Suzanne Cecile Ebel Belsey Goodwin | |
Pseudonym: | Suzanne Ebel, Suzanne Goodwin, Cecily Shelbourne |
Birth Name: | Suzanne Cecile Ebel |
Birth Date: | 27 September 1916 |
Birth Place: | Sutton, Surrey, London, England |
Occupation: | Novelist |
Language: | English |
Nationality: | British |
Period: | 1963–2001 |
Genre: | Romantic novels |
Spouse: | 1. Adrian Belsey 2. John Goodwin (1971–2008) |
Children: | 3 |
Awards: | RoNA Award |
Suzanne Goodwin, née Suzanne Ebel (27 September 1916 – 28 February 2008), was a British writer of over 40 romantic novels and was translated into some 15 languages. Under her maiden name she wrote contemporary romances and British guides, under her married name historical romances, she also used the pseudonym of Cecily Shelbourne.[1] In 1964, her novel Journey from Yesterday won the Romantic Novel of the Year Award awarded by the Romantic Novelists' Association. and in 1986 the British Travel Association Award.
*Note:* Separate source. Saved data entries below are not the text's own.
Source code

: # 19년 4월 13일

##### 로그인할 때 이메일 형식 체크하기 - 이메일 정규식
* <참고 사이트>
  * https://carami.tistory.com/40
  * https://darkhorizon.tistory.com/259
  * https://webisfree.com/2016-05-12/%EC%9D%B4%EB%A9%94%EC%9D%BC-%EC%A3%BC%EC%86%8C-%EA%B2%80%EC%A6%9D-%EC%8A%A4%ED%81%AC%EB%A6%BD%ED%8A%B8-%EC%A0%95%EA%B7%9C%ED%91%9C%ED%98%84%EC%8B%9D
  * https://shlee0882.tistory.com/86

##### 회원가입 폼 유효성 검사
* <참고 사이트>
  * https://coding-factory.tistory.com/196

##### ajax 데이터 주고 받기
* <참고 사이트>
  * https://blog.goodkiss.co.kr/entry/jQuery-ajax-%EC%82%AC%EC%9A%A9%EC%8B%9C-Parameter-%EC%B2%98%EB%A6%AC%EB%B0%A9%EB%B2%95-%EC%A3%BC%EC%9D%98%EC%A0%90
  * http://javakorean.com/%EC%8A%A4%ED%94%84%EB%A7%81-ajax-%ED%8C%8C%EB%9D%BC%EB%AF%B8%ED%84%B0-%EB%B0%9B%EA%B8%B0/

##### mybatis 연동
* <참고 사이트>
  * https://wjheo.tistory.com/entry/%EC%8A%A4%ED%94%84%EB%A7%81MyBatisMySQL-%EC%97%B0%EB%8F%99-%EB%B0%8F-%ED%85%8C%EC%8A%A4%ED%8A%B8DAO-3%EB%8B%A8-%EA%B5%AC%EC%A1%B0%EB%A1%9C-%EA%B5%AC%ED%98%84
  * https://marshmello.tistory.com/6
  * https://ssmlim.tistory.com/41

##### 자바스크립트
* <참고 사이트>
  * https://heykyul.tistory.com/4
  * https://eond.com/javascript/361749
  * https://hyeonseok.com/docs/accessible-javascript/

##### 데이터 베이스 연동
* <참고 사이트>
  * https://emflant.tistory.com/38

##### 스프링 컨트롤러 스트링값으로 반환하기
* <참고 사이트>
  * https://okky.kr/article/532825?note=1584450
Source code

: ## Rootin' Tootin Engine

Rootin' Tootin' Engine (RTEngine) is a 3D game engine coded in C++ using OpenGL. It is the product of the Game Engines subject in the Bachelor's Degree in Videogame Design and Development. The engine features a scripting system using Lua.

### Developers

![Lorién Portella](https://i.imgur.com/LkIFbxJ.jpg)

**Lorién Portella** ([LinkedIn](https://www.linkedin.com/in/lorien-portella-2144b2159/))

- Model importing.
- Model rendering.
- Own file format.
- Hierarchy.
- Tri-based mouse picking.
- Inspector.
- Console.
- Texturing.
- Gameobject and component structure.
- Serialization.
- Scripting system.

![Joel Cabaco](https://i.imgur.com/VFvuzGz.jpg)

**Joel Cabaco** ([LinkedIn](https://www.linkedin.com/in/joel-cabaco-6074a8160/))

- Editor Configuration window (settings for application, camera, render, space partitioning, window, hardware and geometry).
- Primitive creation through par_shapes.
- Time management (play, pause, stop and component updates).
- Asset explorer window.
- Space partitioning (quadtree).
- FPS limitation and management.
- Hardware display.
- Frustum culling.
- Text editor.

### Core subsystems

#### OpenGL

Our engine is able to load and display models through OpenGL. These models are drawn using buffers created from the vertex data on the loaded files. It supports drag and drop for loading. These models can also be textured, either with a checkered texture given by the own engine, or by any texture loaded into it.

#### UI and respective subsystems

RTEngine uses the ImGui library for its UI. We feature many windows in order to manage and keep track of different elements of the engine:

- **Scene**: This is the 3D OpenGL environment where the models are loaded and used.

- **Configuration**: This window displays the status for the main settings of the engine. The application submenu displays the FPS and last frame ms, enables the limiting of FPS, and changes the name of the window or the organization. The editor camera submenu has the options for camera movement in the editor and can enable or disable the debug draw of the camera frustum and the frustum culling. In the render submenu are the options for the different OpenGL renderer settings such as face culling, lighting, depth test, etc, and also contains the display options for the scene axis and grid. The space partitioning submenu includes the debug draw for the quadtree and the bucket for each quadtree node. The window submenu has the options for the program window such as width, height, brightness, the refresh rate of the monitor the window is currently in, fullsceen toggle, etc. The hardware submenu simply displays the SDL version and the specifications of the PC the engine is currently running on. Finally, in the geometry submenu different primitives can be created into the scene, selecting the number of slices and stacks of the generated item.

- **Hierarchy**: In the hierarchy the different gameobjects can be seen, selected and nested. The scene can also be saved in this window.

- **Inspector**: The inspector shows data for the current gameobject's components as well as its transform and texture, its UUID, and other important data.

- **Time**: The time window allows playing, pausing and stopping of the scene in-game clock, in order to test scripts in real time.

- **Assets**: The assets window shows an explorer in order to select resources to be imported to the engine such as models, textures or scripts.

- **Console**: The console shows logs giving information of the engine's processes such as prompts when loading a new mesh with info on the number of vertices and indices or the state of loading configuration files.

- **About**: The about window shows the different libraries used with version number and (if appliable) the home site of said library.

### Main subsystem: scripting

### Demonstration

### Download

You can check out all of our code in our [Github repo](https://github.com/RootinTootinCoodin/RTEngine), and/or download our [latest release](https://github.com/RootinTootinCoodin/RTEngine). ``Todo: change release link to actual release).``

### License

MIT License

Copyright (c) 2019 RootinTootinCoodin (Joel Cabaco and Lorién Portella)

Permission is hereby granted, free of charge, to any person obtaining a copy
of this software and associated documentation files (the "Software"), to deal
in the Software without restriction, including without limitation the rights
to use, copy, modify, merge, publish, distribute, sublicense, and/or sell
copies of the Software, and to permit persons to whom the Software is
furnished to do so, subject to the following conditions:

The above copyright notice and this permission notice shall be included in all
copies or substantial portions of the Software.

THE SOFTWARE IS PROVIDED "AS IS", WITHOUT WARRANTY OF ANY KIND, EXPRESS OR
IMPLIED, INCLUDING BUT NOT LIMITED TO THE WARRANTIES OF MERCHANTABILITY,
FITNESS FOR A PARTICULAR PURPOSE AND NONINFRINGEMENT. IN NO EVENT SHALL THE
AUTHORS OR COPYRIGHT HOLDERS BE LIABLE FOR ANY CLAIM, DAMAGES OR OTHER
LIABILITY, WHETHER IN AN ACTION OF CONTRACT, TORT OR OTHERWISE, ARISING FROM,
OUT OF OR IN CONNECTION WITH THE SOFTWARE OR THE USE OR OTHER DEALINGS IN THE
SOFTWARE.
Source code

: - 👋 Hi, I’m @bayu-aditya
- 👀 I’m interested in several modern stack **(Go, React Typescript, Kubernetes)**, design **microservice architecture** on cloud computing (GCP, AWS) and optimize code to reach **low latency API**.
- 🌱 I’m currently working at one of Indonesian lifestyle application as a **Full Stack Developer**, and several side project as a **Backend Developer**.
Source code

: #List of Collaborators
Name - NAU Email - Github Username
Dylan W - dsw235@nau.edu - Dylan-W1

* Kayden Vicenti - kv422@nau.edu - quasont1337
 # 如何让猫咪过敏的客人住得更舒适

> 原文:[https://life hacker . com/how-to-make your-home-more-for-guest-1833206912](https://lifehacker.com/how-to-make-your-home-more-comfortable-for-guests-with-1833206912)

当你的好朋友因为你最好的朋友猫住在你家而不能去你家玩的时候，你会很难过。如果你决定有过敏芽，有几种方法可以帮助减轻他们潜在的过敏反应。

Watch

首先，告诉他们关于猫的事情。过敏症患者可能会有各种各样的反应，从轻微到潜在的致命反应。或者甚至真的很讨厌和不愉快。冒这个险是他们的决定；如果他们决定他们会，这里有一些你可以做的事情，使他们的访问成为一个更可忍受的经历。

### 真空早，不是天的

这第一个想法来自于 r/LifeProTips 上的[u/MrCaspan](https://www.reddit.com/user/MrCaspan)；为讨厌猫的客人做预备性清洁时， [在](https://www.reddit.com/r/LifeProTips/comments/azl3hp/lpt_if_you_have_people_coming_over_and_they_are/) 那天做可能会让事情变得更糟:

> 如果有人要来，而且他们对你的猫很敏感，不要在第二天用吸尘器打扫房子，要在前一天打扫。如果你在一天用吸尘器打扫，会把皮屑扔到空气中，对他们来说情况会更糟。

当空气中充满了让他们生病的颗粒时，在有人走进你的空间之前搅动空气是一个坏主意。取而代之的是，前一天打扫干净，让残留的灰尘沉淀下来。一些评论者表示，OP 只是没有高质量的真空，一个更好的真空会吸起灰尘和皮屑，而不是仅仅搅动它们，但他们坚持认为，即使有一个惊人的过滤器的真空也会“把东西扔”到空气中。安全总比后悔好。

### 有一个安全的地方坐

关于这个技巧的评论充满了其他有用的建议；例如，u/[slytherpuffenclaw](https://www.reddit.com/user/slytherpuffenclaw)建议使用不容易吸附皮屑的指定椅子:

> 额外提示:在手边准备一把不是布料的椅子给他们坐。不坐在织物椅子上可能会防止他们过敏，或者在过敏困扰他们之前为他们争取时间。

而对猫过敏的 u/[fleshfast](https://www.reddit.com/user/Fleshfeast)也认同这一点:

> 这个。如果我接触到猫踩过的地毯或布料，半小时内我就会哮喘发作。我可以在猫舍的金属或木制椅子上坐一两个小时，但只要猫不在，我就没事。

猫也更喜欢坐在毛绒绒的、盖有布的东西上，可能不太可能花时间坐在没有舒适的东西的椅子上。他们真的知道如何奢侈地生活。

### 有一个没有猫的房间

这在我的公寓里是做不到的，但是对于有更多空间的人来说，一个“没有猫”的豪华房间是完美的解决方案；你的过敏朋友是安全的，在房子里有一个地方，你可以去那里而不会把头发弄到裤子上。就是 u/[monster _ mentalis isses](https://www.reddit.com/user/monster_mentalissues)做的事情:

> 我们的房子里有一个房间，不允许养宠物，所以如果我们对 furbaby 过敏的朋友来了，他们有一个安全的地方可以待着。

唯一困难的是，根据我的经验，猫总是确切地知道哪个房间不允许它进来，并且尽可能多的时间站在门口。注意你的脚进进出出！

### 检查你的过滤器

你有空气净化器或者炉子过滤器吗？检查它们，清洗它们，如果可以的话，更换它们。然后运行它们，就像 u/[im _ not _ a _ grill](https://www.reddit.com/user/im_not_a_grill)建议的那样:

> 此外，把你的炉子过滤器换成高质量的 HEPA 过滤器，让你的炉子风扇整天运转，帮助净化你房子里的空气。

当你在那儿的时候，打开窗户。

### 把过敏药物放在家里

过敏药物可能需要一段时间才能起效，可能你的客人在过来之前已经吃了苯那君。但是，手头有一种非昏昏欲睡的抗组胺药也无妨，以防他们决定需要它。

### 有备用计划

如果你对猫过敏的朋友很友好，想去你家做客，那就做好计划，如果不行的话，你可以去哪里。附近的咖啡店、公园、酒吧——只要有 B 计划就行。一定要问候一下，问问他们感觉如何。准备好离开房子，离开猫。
Born Suzanne Cecile Ebel on 27 September 1916 in Sutton, Surrey, London, England, UK, of an Irish mother and French father, an interior decorator who drove a Rolls-Royce. She was educated at Roman Catholic schools in England and Belgium. In London, she worked as journalist on the Woman's Page of The Times Newspaper, and from 1950 to 1972 as a director of the advertising agency Young and Rubicam.
She married Adrian Belsey, a dentist, with whom she had a son, James, and an adopted daughter, Marigold, but the marriage faltered. In 1947, she met John Goodwin, a former lieutenant in the RNVR and later theatre publicist and head of publications and publicity at the Royal Shakespeare Company and The National Theatre, he also edited Peter Hall's diaries and they had a son, Tim. They finally married in 1971, after she was widowed.
She died on 28 February 2008.
She published Journey from Yesterday in 1963, which won the Romantic Novel of the Year Award by the Romantic Novelists' Association. She started writing contemporary romances under her maiden name Suzanne Ebel, and used her married name Suzanne Goodwin when writing historical romances.